You have been been given some good advice about these lines.

All breedings have elements of risk in the pedigree....it is a roll of the dice whether certain traits appear. Even from 10 generations back, genetic traits can show up. I KNOW this...I have had it happen! Dwarfs all trace to 3 dogs - they are at least 8-12 generations back now...yet they still pop up. I had 2 in a litter from a Yoshey son and a Pike daughter...both sires WIDELY, HEAVILY used and hard to avoid. But 2 of those 3 dogs were way back and I hit the lottery - in reverse!

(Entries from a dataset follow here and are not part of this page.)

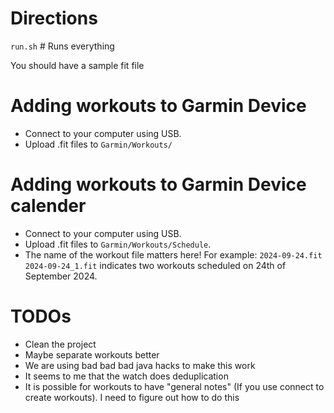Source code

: # Directions
`run.sh` # Runs everything

You should have a sample fit file

# Adding workouts to Garmin Device
 * Connect to your computer using USB.
 * Upload .fit files to `Garmin/Workouts/`

# Adding workouts to Garmin Device calender
 * Connect to your computer using USB.
 * Upload .fit files to `Garmin/Workouts/Schedule`.
 * The name of the workout file matters here! For example: `2024-09-24.fit   2024-09-24_1.fit` indicates two workouts scheduled on 24th of September 2024.

# TODOs
 * Clean the project
 * Maybe separate workouts better
 * We are using bad bad bad java hacks to make this work
 * It seems to me that the watch does deduplication
 * It is possible for workouts to have "general notes" (If you use connect to create workouts). I need to figure out how to do this

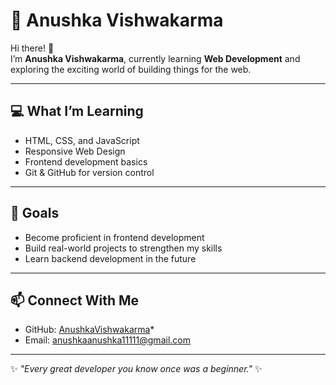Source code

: # 🌸 Anushka Vishwakarma

Hi there! 👋  
I’m **Anushka Vishwakarma**, currently learning **Web Development** and exploring the exciting world of building things for the web.

---

## 💻 What I’m Learning
- HTML, CSS, and JavaScript  
- Responsive Web Design  
- Frontend development basics  
- Git & GitHub for version control  

---

## 🚀 Goals
- Become proficient in frontend development  
- Build real-world projects to strengthen my skills  
- Learn backend development in the future  

---

## 📫 Connect With Me
- GitHub: [AnushkaVishwakarma](https://github.com/anushkaanushka11111-arch)* 
- Email: anushkaanushka11111@gmail.com  

---

✨ _"Every great developer you know once was a beginner."_ ✨
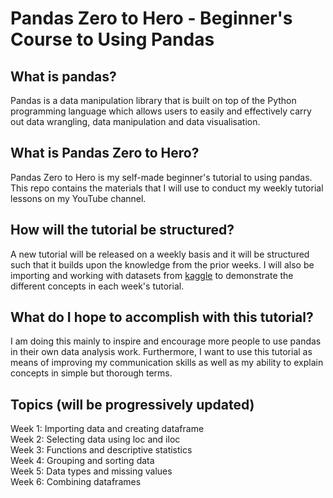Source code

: # Pandas Zero to Hero - Beginner's Course to Using Pandas

## What is pandas?
Pandas is a data manipulation library that is built on top of the Python programming language which allows users to easily and effectively carry out data wrangling, data
manipulation and data visualisation.

## What is Pandas Zero to Hero?
Pandas Zero to Hero is my self-made beginner's tutorial to using pandas. This repo contains the materials that I will use to conduct my weekly tutorial lessons on my 
YouTube channel.

## How will the tutorial be structured?
A new tutorial will be released on a weekly basis and it will be structured such that it builds upon the knowledge from the prior weeks. I will also be importing and working 
with datasets from [kaggle](https://www.kaggle.com/) to demonstrate the different concepts in each week's tutorial. 

## What do I hope to accomplish with this tutorial?
I am doing this mainly to inspire and encourage more people to use pandas in their own data analysis work. Furthermore, I want to use this tutorial as means of improving my communication skills as well as my ability to explain concepts in simple but thorough terms. 

## Topics (will be progressively updated)
Week 1: Importing data and creating dataframe \
Week 2: Selecting data using loc and iloc \
Week 3: Functions and descriptive statistics \
Week 4: Grouping and sorting data \
Week 5: Data types and missing values \
Week 6: Combining dataframes
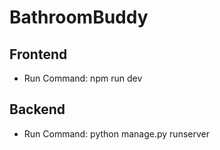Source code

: # BathroomBuddy

## Frontend
* Run Command: npm run dev

## Backend
* Run Command: python manage.py runserver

A few people mentioned Asko.....and if his temperament came through, you would need time, experience and patience and the dog would NOT have the temperament you are looking for....but it is a RISK - not a given....personally, even though I own a titled V rated koered female with Asko, I will never use a dog with Asko again.....l had ONE pup in 2 litters (18 pups total) who showed the Asko qualities....luckily he is with a knowledgeable, experienced owner and is coming through it....if he had been in a normal pet home, I would have had him back....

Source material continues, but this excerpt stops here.